Materials provided:

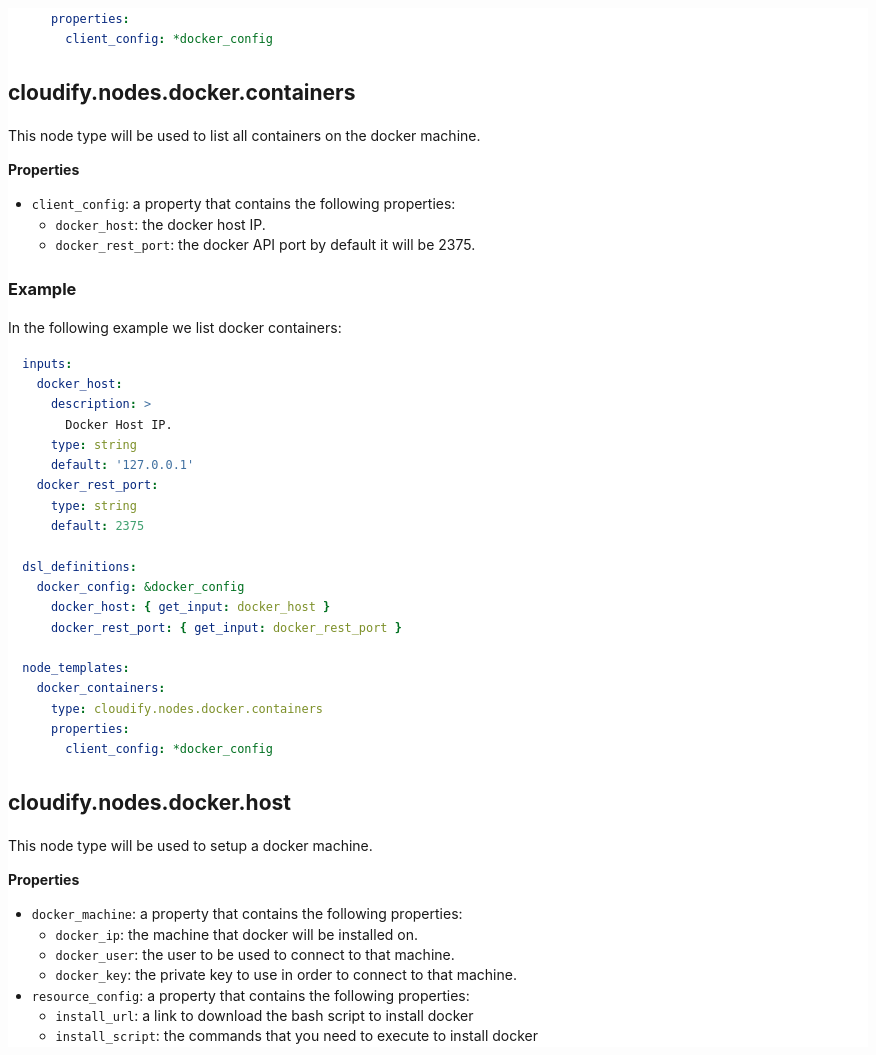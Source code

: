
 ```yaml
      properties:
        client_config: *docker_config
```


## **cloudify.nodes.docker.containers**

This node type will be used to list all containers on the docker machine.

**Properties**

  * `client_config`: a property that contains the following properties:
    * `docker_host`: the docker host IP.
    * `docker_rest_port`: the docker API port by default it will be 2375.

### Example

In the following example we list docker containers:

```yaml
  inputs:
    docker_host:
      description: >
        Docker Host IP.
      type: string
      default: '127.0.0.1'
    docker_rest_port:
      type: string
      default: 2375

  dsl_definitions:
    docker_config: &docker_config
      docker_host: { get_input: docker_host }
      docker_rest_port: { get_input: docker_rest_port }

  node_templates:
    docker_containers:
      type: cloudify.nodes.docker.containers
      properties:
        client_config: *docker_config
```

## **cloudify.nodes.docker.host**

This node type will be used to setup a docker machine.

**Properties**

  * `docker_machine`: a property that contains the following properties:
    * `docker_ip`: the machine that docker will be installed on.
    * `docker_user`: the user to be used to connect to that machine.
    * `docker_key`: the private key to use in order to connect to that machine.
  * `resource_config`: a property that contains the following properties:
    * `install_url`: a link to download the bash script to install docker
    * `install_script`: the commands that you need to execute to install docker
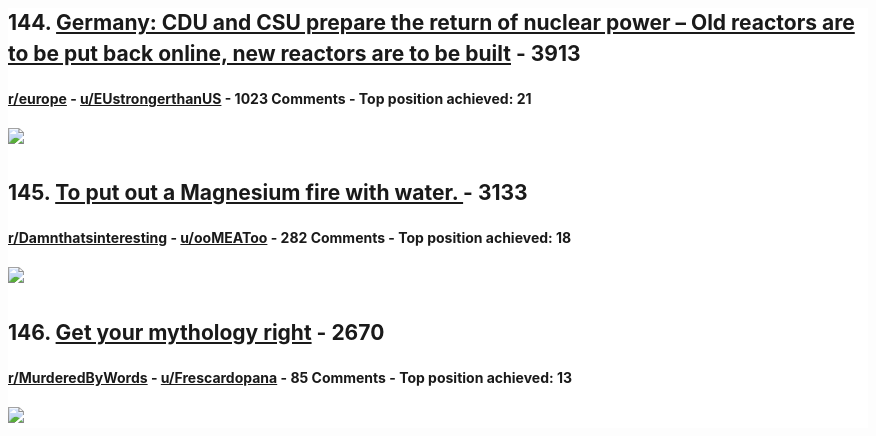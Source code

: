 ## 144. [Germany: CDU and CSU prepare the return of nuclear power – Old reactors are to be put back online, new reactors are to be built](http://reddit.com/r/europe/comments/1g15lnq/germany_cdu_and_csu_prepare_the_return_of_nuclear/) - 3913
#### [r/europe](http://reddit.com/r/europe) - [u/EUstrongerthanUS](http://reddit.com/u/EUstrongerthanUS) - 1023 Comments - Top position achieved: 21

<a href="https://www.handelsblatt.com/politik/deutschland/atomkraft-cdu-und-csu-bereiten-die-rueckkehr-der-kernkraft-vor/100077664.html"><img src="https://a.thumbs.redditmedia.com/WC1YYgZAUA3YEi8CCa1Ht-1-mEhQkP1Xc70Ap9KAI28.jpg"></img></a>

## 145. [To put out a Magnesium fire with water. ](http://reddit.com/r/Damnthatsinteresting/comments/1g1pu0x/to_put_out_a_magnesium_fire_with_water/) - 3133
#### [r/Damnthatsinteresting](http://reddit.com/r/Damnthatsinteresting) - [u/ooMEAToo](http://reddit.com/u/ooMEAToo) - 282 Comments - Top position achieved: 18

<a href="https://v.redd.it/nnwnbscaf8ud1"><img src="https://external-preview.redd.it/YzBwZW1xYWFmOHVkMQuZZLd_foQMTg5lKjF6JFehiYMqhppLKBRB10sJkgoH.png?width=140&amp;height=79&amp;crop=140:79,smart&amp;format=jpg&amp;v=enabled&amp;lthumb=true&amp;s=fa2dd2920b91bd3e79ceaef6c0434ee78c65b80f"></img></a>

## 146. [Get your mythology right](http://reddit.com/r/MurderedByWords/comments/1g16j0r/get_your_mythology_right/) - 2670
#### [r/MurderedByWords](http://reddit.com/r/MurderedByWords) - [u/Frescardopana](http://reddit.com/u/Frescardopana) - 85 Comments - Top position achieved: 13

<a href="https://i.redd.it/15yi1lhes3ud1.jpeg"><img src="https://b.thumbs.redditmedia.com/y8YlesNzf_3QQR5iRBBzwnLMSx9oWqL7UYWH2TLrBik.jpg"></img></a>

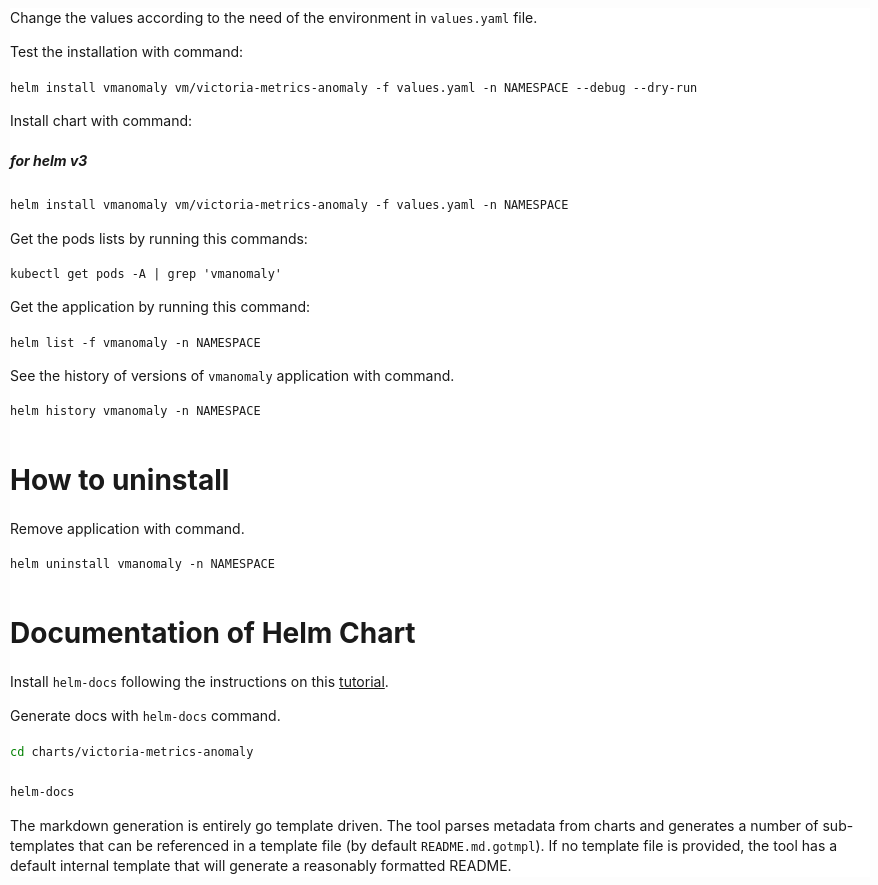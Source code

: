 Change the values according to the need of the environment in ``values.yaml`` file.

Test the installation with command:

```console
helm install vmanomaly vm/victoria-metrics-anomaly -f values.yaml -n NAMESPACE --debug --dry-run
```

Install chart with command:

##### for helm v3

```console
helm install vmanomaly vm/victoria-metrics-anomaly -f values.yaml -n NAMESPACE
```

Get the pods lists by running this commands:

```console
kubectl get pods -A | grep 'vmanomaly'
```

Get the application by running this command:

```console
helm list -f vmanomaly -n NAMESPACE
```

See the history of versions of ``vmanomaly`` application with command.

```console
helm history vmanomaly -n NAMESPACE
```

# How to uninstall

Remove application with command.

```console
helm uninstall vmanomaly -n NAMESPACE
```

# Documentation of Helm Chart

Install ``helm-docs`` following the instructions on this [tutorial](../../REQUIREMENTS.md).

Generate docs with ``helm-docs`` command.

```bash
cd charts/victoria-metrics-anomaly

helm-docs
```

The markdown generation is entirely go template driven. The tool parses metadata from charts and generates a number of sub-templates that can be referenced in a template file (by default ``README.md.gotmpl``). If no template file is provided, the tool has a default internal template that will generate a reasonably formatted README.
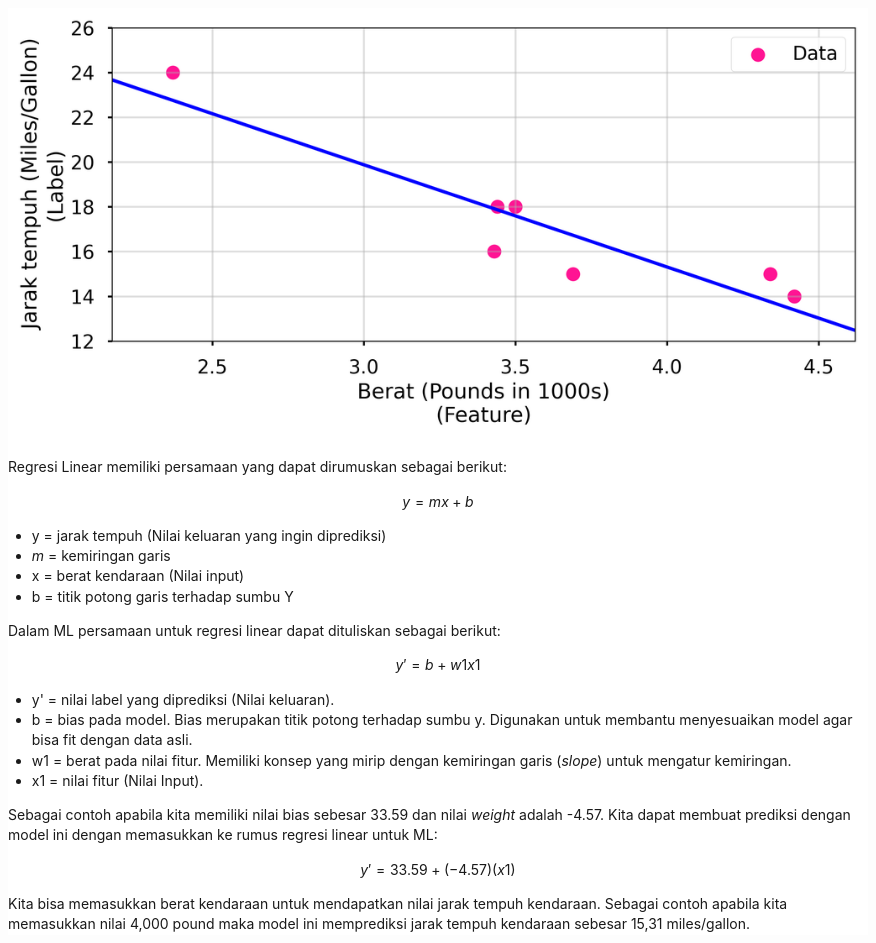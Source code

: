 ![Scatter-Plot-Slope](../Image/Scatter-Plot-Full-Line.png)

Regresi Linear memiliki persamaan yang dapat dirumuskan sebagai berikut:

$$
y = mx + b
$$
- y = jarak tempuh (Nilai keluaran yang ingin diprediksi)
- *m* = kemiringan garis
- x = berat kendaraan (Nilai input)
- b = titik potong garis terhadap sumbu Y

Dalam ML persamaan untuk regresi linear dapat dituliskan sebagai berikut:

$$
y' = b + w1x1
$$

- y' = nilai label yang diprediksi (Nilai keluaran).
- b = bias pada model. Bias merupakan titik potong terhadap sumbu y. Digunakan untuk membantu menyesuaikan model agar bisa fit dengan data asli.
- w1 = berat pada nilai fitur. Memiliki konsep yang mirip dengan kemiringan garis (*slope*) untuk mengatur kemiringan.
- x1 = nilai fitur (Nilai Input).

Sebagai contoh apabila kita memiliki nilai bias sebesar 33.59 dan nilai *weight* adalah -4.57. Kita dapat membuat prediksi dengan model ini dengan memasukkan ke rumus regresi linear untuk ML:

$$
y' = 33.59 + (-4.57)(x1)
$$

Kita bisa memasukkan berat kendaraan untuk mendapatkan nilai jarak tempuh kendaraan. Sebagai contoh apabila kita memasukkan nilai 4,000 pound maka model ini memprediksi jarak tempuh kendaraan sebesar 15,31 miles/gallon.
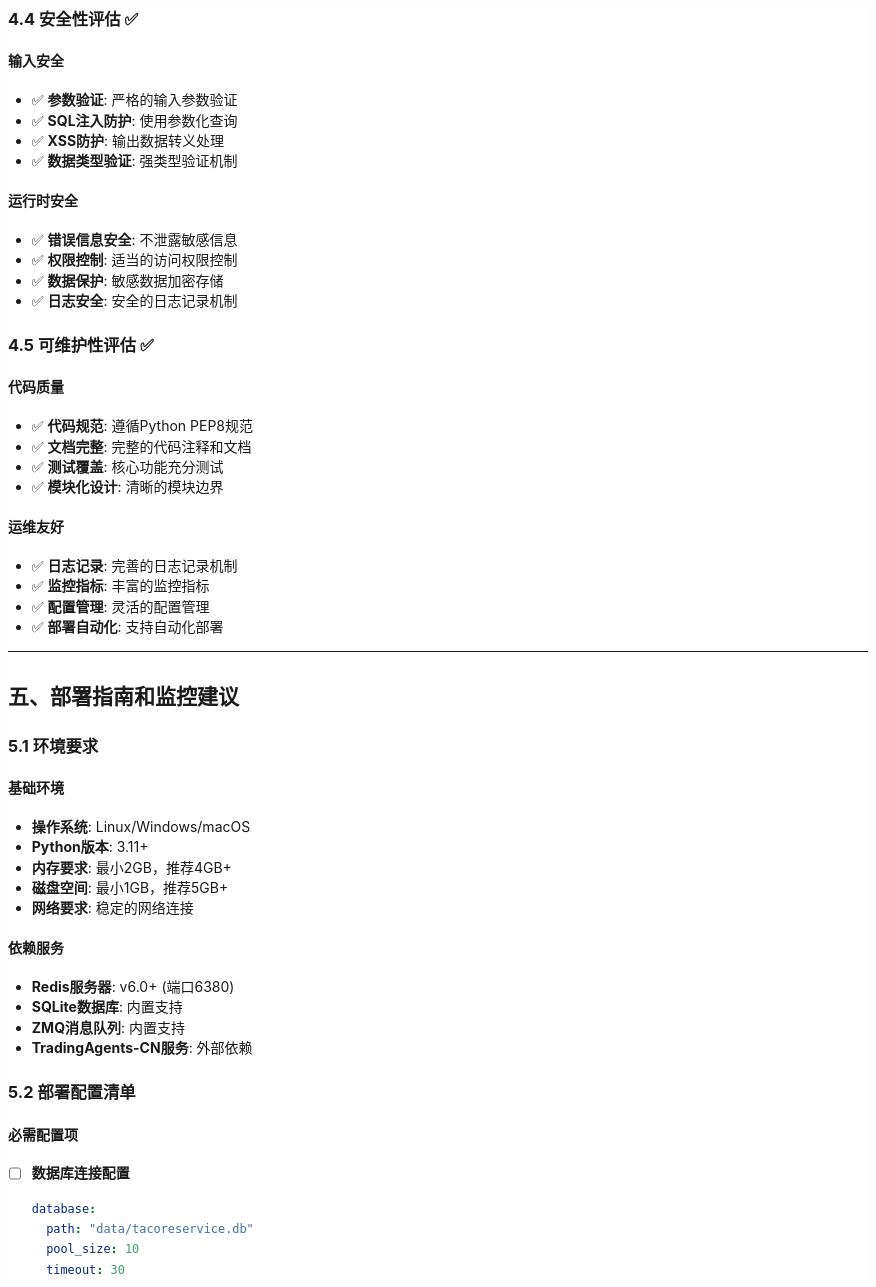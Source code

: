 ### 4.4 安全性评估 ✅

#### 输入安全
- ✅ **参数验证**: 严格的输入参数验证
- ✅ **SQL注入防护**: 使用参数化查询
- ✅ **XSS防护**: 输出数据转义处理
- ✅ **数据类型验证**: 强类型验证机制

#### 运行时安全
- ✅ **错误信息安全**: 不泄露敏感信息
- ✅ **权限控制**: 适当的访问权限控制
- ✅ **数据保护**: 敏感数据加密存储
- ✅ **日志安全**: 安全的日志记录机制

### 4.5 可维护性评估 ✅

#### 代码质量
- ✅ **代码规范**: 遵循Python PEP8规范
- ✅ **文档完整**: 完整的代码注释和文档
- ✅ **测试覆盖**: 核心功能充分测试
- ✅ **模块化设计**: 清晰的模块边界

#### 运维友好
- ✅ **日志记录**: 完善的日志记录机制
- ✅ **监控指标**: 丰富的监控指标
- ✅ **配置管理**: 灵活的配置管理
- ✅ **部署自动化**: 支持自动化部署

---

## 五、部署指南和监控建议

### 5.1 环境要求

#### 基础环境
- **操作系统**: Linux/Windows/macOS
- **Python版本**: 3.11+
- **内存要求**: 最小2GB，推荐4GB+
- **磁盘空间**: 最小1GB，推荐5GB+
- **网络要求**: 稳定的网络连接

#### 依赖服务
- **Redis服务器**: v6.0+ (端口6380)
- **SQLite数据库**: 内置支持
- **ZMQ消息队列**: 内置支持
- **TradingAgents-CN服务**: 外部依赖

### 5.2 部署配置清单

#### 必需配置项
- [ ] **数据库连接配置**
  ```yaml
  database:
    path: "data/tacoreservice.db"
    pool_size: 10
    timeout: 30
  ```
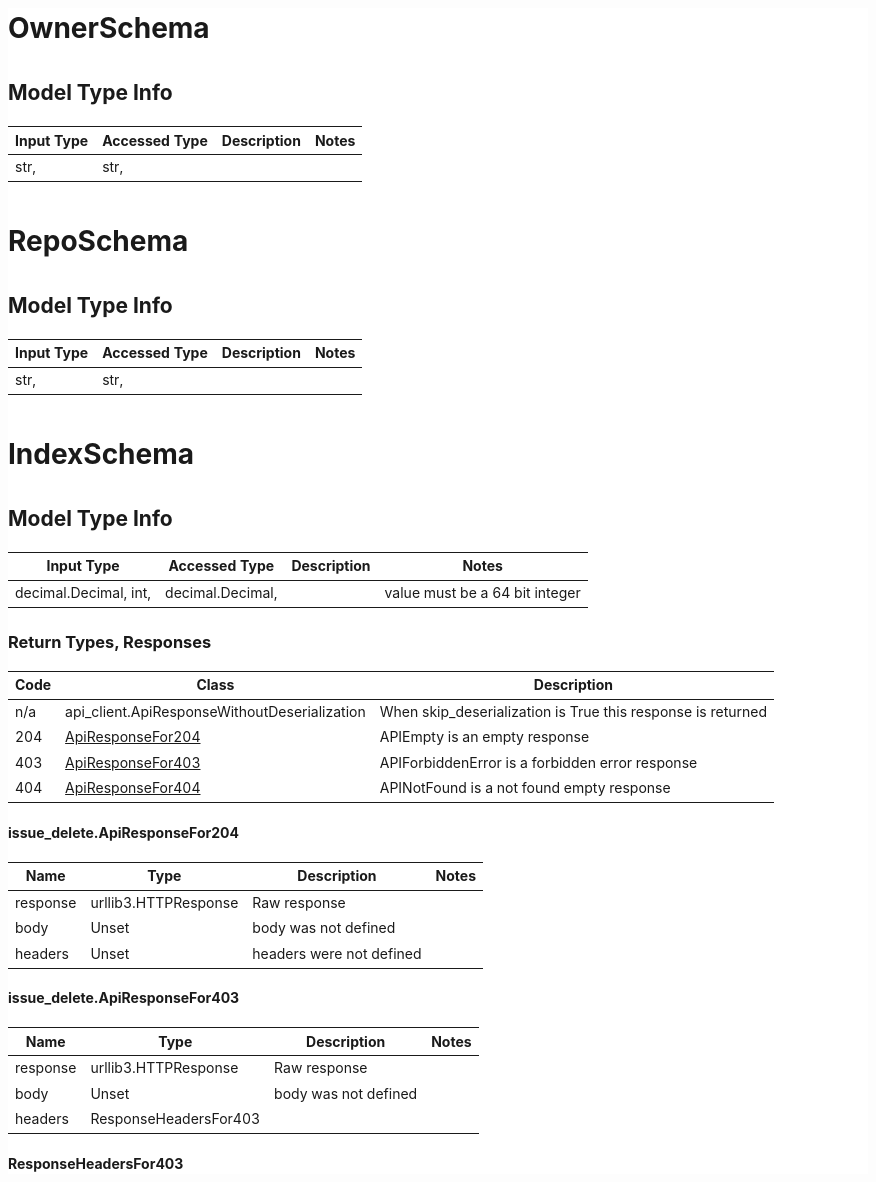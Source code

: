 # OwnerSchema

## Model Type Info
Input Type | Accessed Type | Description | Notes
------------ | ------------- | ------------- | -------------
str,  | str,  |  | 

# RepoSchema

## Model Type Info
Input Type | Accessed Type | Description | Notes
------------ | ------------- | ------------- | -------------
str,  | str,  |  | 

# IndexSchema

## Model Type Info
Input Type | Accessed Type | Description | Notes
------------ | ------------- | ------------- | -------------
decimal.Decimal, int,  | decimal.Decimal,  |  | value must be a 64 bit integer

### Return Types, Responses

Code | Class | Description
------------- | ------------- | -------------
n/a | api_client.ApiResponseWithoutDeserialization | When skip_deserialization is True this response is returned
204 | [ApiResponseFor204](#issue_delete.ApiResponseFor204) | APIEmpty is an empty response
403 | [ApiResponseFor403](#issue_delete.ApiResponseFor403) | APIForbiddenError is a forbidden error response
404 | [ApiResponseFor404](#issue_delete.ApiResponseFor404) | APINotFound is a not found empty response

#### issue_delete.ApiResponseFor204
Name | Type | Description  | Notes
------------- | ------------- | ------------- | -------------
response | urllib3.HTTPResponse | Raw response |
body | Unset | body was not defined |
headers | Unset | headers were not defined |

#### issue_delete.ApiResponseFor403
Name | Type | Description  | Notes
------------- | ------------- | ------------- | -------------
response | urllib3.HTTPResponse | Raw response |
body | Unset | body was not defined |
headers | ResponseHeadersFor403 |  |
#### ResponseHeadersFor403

What the task requires: Copy out each line in the preceding records that contains "pada".

Solution to this exercise:
- b = bias pada model. Bias merupakan titik potong terhadap sumbu y. Digunakan untuk membantu menyesuaikan model agar bisa fit dengan data asli.
- w1 = berat pada nilai fitur. Memiliki konsep yang mirip dengan kemiringan garis (*slope*) untuk mengatur kemiringan.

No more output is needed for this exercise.